Here’s some help with medical review policies
Here’s some help with medical review policies
Educate all players, consultant says
Local Medical Review Policies (LMRPs) are among the more challenging aspects of complying with Medicare medical necessity criteria. They’re also another potential reimbursement headache for access managers, points out Jim Smith, senior health care consultant for Accelerated Receivables Management LTD, Park Ridge, IL.
LMRPs, developed by local fiscal intermediaries and carriers under the direction of the Health Care Financing Administration, address tests and procedures that have a higher likelihood — based on past history — of not meeting the Medicare criteria for being medically necessary and reasonable, Smith says.
Documentation is essential
Certain medical indicators, in the form of appropriate diagnosis codes, must be documented and accompany the physician’s order for the tests and procedures impacted by LMRP, he notes. "Should the diagnosis code not support the LMRP medical indications for the test or procedure, local fiscal intermediaries and carriers have edits built into their claim systems, which render the claim denied’ for payment."
In Illinois, for example, there are some 38 LMRPs in existence and nine more in development, Smith adds. "One of the LMRPs is for an electrocardiogram. Should the patient be sent to a hospital for an EKG with the diagnosis of chest pain NEC [not elsewhere classifiable]," the test would be covered according to existing Illinois LMRP for electrocardiogram."
However, he explains, if the physician also orders lab tests — a complete blood count, electrolytes, and blood glucose, for example — the diagnosis does not justify those tests according to the LMRP and the charges would be denied. Additional signs or symptoms, such as "fatigue and malaise," would be required to justify medical necessity, Smith adds.

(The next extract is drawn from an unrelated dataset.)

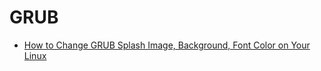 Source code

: # GRUB

- [How to Change GRUB Splash Image, Background, Font Color on Your Linux](https://www.thegeekstuff.com/2012/10/grub-splash-image/)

Medicare guidelines will not allow providers to bill patients for uncovered services based on LMRPs unless an Advance Beneficiary Notice (ABN) is signed by the patient before the service is performed, he says. And, Smith emphasizes, providers may not obtain ABNs on all Medicare patients for all tests ordered to prevent themselves from lost revenue. "ABNs are to be obtained only when the test or procedure ordered is impacted by an LMRP."
Satisfy Medicare
Providers must keep proof of signed ABNs on file — hard copy or on-line — to satisfy Medicare auditors, he adds. If the provider bills patients for noncovered services and not be able to demonstrate an ABN was secured before the service, Medicare can hold the facility liable for violating its contractual agreement and may impose significant financial penalties, Smith cautions. "Dollars associated with tests and procedures provided that do not meet LMRP medical necessity criteria are lost unless an ABN is signed in advance. The dollars cannot be written off to bad debt or charity."

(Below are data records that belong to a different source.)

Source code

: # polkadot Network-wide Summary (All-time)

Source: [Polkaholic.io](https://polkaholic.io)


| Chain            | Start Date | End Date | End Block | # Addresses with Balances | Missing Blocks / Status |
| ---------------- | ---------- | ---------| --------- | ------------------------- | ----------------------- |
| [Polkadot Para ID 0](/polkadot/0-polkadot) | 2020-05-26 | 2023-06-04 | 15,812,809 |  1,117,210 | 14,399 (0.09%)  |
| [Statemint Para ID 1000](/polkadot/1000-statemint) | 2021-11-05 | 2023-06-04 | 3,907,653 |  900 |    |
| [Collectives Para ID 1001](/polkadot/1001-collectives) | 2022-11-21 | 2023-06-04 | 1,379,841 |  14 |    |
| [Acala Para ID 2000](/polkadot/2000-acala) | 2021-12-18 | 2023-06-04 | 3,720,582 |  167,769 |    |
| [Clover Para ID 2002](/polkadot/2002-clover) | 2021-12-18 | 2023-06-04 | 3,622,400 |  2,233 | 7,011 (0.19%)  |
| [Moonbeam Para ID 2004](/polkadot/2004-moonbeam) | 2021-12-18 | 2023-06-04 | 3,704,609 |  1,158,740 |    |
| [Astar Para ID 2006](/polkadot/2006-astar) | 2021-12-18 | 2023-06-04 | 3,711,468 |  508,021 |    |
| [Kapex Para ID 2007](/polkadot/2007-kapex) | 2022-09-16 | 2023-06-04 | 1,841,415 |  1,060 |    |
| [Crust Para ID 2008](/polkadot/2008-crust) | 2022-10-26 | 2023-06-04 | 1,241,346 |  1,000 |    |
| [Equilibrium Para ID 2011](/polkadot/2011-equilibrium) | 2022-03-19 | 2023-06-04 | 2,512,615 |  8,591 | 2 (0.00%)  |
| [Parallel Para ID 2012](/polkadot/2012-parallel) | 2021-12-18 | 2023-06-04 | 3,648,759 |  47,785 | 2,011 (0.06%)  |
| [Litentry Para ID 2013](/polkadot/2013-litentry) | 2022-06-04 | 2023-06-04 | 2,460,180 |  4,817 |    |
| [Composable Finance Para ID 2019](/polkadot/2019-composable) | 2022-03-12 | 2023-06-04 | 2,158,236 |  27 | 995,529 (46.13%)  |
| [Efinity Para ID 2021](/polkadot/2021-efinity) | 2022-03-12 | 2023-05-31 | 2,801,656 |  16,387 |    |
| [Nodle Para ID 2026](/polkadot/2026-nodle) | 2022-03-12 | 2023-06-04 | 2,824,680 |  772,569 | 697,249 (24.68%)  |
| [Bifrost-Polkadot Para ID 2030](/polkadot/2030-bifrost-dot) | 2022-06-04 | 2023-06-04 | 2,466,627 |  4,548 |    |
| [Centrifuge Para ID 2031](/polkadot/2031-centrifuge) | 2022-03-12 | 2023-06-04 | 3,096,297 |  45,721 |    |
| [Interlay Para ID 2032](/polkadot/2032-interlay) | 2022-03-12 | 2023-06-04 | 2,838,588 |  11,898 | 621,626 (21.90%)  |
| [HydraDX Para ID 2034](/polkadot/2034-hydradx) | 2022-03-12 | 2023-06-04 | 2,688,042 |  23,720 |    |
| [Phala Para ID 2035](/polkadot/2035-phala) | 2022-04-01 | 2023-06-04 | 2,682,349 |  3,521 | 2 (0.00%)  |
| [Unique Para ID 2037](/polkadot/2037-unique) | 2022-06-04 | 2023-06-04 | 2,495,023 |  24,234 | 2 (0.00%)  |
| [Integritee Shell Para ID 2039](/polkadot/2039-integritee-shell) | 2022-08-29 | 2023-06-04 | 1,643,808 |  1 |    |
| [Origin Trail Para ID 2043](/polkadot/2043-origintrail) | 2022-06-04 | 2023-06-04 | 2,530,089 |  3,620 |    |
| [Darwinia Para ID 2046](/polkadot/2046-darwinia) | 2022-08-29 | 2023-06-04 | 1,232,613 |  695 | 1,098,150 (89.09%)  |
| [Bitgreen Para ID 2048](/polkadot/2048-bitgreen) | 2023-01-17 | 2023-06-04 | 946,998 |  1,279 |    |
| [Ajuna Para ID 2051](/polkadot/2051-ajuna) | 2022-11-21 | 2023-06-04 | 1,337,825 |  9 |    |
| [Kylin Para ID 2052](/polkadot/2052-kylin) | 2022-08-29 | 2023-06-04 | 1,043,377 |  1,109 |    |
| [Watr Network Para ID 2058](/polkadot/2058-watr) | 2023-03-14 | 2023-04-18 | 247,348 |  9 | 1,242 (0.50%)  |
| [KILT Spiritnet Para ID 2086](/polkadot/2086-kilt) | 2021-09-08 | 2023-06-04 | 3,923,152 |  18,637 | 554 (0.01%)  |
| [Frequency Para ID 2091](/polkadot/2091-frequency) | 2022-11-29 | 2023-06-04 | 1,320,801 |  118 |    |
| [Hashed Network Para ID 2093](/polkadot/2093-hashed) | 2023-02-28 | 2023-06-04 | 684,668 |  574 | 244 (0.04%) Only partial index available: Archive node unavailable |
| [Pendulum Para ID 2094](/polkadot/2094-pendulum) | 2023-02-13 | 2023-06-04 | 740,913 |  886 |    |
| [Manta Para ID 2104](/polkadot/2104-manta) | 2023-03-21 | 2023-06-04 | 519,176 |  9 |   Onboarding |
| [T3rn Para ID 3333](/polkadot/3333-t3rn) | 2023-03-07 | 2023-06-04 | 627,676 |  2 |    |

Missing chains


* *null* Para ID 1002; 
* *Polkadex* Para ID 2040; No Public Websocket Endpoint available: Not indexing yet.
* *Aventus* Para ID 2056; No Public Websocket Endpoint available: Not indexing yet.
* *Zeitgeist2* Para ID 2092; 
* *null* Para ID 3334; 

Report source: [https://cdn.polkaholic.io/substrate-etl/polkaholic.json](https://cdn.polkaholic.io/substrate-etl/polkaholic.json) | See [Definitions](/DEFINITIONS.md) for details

Patient access personnel hold the key to successfully managing LMRPs and obtaining ABNs appropriately, he points out, and failure to do so can result not only in lost reimbursement, but in charges of fraud being brought against the provider.
With that in mind, he suggests the following questions be used as a checklist to make sure your department is ready to accept that responsibility:
• Has your access department been educated about LMRPs? Do you know where to secure the LMRPs for your region?

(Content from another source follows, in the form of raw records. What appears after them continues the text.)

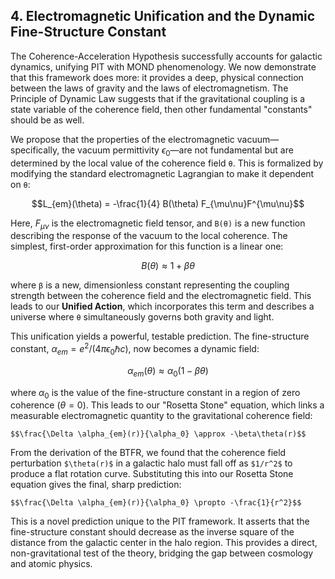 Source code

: ## 4. Electromagnetic Unification and the Dynamic Fine-Structure Constant

The Coherence-Acceleration Hypothesis successfully accounts for galactic dynamics, unifying PIT with MOND phenomenology. We now demonstrate that this framework does more: it provides a deep, physical connection between the laws of gravity and the laws of electromagnetism. The Principle of Dynamic Law suggests that if the gravitational coupling is a state variable of the coherence field, then other fundamental "constants" should be as well.

We propose that the properties of the electromagnetic vacuum—specifically, the vacuum permittivity $\epsilon_0$—are not fundamental but are determined by the local value of the coherence field `θ`. This is formalized by modifying the standard electromagnetic Lagrangian to make it dependent on `θ`:

$$L_{em}(\theta) = -\frac{1}{4} B(\theta) F_{\mu\nu}F^{\mu\nu}$$

Here, $F_{\mu\nu}$ is the electromagnetic field tensor, and `B(θ)` is a new function describing the response of the vacuum to the local coherence. The simplest, first-order approximation for this function is a linear one:

$$B(\theta) \approx 1 + \beta\theta$$

where `β` is a new, dimensionless constant representing the coupling strength between the coherence field and the electromagnetic field. This leads to our **Unified Action**, which incorporates this term and describes a universe where `θ` simultaneously governs both gravity and light.

This unification yields a powerful, testable prediction. The fine-structure constant, $\alpha_{em} = e^2 / (4\pi\epsilon_0\hbar c)$, now becomes a dynamic field:

$$\alpha_{em}(\theta) \approx \alpha_0 (1 - \beta\theta)$$

where $\alpha_0$ is the value of the fine-structure constant in a region of zero coherence ($\theta=0$). This leads to our "Rosetta Stone" equation, which links a measurable electromagnetic quantity to the gravitational coherence field:

`$$\frac{\Delta \alpha_{em}(r)}{\alpha_0} \approx -\beta\theta(r)$$`

From the derivation of the BTFR, we found that the coherence field perturbation `$\theta(r)$` in a galactic halo must fall off as `$1/r^2$` to produce a flat rotation curve. Substituting this into our Rosetta Stone equation gives the final, sharp prediction:

`$$\frac{\Delta \alpha_{em}(r)}{\alpha_0} \propto -\frac{1}{r^2}$$`

This is a novel prediction unique to the PIT framework. It asserts that the fine-structure constant should decrease as the inverse square of the distance from the galactic center in the halo region. This provides a direct, non-gravitational test of the theory, bridging the gap between cosmology and atomic physics.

• Do you use or are you investigating technology support (software) to assist in managing compliance with LMRPs?
• Have your physicians and their office staffs been educated about LMRPs?
• Has your Medicare patient community been educated on noncovered services, ABNs, and their financial responsibility?
• Have your key internal managers and ancillary testing staff been educated?
• Who is heading up the coordination of LMRP compliance within your organization? Is your compliance officer involved?
• Are you prepared for customer service issues related to delays in service while medical necessity issues are sorted out?
• Does your access department employ a nurse? If not, how will access personnel secure clinical intervention to negotiate medical indications and documentation with ordering physicians?
• Does quality management provide a resource for the access department?
• If your access functions and management are decentralized, how and who will be accountable to ensure all sites, personnel, and managers are prepared? Who will monitor compliance and provide ongoing education and support?
• Are you using an ABN? Does it contain the required information? Is it kept in the patient’s medical record or patient accounting file or electronically stored? Is a signed copy provided to the patient and the ordering physician? Do your physicians have an acceptable ABN and are they sending it with their patients, when appropriate?
• Do you have a tracking mechanism to identify trends in noncovered tests or procedures ordered by physicians?
• Do you have tracking mechanisms to trend "lost dollars" due to having no ABN on file?